These provisions, including the two amounts struck out, were first typewritten, and the figures in italics were handwritten. As will be seen, as first typed the Contract showed the deposit as $330,000.00 which is 5% (and not 10%) of the price, and this was altered by hand to $65,000.00 which is a little less than 1% of the price; and the balance was altered correspondingly. The Contract provided for the vendor's agent L J Hooker Port Macquarie to be the deposit holder.
6 The Contract provided that the completion date was 12 February 2004. The purchaser did not complete the purchase on or by 12 February 2004, and the vendor's solicitors served Notice to Complete the following day, 13 February 2004, requiring completion by 2 p.m. on Tuesday 2 March 2004; this made time of the essence. Again the purchase was not completed, and on 5 March 2004 the parties including the guarantors entered into a Deed of Variation which provided that the completion date was then Friday 19 March 2004, time of the essence; the Notice to Complete was withdrawn and the purchaser was to pay the vendor $68,163.84 explained as interest on the original contract price from 13 February 2004 to 19 March 2004. The purchaser was also to pay the vendor's costs and disbursements and was to authorise the agent to immediately release to the vendor what the Deed of Variation described as "the SIXTY FIVE THOUSAND DOLLARS ($65,000.00) deposit held by L J Hooker Port Macquarie." The contract price was increased to $6,700,000.00.
7 Again the Contract was not completed and the vendor, the purchaser and the guarantors entered into a Second Deed of Variation on 26 March 2004 which provided that the completion date was then Friday 2 April 2004, time of the essence, the purchaser was to pay the vendor $26,983.56 interest, and was to pay legal costs, and the contract price was deemed to have increased to $6,810,000.00. Apart from the provision releasing the deposit to the vendor, neither Deeds of Variation dealt with the deposit.
8 The purchaser did not complete the purchase on or by 2 April 2004 and after some correspondence and brief consideration of proposals the vendor's solicitors served Notice of Termination of Contract on 8 April 2004.
9 The vendor sued the purchaser and the guarantors in the District Court at Sydney by Statement of Liquidated Claim ("SC") issued on 30 June 2004. The claim was to the effect that under the Contract and the Deeds of Variation, and particularly by reason of Special Condition 5 and Printed Clause 9 of the Contract, "... the whole of the 10% deposit became due and payable by the first defendant to the plaintiff" (SC para 13). The calculation of the amount claimed was based on 10% of the contract price as secondly varied that is $681,000.00, less $65,000.00, so that the vendor claimed $616,000.00. The vendor did not claim damages; that is to say, there is no claim that loss has been incurred upon a resale of the land or that its value has fallen below the contract price, so no evidence deals with whether the value of the land is above or below the contract price. The purchaser did not claim relief against forfeiture of its deposit, under s.55(2A) of the Conveyancing Act 1919 or on any other basis. The issues relate to enforceability under the common law of contract and not to equitable rules about penalties, which may relieve against forfeiture of part payments of purchase money which exceed the deposit.

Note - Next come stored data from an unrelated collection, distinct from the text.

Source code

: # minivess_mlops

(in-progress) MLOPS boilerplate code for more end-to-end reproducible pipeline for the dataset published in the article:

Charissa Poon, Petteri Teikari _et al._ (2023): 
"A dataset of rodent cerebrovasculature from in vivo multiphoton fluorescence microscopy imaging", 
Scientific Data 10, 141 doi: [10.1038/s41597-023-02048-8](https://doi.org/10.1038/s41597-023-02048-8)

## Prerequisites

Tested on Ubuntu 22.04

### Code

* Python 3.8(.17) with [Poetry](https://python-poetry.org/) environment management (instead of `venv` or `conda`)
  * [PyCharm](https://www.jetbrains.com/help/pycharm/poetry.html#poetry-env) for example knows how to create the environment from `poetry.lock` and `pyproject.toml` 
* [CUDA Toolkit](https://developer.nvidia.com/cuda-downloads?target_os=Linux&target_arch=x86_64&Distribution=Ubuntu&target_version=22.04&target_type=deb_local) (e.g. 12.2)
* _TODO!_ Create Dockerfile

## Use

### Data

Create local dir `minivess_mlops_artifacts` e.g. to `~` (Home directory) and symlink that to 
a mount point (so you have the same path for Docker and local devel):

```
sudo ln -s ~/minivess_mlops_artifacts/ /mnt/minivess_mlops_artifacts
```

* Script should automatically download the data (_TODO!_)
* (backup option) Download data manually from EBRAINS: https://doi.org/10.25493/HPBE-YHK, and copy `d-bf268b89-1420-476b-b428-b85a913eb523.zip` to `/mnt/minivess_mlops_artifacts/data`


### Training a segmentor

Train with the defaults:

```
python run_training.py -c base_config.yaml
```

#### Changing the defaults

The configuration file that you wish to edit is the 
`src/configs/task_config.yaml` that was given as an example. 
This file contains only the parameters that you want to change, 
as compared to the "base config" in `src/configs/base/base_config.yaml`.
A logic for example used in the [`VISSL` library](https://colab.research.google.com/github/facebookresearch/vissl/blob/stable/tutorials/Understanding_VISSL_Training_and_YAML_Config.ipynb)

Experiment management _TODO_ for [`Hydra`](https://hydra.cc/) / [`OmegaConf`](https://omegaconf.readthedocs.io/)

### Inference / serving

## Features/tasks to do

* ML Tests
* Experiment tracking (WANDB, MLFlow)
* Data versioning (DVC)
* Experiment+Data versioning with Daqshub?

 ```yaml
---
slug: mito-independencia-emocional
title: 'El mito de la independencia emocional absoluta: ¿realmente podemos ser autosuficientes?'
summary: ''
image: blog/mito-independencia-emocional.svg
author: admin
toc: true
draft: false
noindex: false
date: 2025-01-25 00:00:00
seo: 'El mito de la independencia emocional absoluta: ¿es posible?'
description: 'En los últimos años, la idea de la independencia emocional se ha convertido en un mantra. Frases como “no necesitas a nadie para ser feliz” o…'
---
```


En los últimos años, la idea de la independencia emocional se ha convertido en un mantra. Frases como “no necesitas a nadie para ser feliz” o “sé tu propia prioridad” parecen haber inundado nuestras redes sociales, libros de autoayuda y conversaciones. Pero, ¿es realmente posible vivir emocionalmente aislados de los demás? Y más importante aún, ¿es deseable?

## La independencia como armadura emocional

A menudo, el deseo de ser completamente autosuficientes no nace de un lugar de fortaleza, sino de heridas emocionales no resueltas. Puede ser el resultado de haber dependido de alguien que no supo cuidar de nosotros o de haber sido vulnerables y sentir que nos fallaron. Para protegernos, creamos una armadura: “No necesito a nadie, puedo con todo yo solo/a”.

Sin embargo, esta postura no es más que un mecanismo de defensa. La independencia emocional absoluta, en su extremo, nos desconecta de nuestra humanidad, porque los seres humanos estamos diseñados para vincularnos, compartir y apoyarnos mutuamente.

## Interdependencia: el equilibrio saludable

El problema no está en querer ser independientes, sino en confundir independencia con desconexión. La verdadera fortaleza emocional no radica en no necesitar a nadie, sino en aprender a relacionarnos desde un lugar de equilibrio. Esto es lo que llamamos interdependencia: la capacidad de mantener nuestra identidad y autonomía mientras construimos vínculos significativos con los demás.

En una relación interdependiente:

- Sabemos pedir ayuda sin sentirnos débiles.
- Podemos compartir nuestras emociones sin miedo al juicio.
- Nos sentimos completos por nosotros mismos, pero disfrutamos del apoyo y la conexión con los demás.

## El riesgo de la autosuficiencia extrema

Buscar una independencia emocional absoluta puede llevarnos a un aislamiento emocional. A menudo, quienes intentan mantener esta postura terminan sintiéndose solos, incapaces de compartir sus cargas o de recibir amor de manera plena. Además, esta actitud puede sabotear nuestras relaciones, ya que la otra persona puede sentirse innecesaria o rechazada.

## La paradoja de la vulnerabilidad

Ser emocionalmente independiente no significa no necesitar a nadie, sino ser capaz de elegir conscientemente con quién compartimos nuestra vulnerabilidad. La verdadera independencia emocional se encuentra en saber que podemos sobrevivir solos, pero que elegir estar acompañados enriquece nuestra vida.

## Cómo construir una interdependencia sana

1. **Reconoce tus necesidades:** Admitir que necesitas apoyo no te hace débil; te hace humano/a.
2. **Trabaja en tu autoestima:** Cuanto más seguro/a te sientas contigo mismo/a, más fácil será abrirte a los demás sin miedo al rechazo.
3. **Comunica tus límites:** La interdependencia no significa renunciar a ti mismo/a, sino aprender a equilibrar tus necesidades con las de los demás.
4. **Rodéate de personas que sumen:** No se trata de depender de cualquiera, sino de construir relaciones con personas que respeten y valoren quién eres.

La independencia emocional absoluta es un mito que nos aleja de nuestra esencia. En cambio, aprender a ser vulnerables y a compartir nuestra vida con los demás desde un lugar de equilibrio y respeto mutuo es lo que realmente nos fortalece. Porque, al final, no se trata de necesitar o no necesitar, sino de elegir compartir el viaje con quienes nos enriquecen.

10 The proceedings were heard in the District Court by her Honour Judge Truss who gave reserved judgment on 10 December 2004 and decided the case upon the following issues:
(a) Is special condition 5 void for uncertainty?
(b) If not, does it constitute a penalty and therefore become unenforceable?
11 The learned Trial Judge decided that Special Condition 5 was not void for uncertainty, and did not constitute a penalty so as to be unenforceable, and gave judgment for the plaintiff for $616,000.00, with interest and with costs. All defendants appealed, Luutin Pty Ltd and Mr Martin did not continue the appeal and after amendment they are now respondents, and Mr Luu became the only appellant by an Amended Notice of Appeal filed on 15 August 2005. The grounds in the Amended Notice of Appeal are:
1. Her Honour erred in holding that the First Respondent was entitled to payment of $681,000.00 as a deposit payable under the contract for the sale of land dated 19 December 2003 between the First Respondent and Second Respondent when in fact the true deposit payable was $65,000.
2. Her Honour erred in failing to [find] that any entitlement on [the] part of the First Respondent to recover from the Appellant and the Second and Third Respondents the sum of $616,000 when the amount … was payable as a penalty and as such was unenforceable.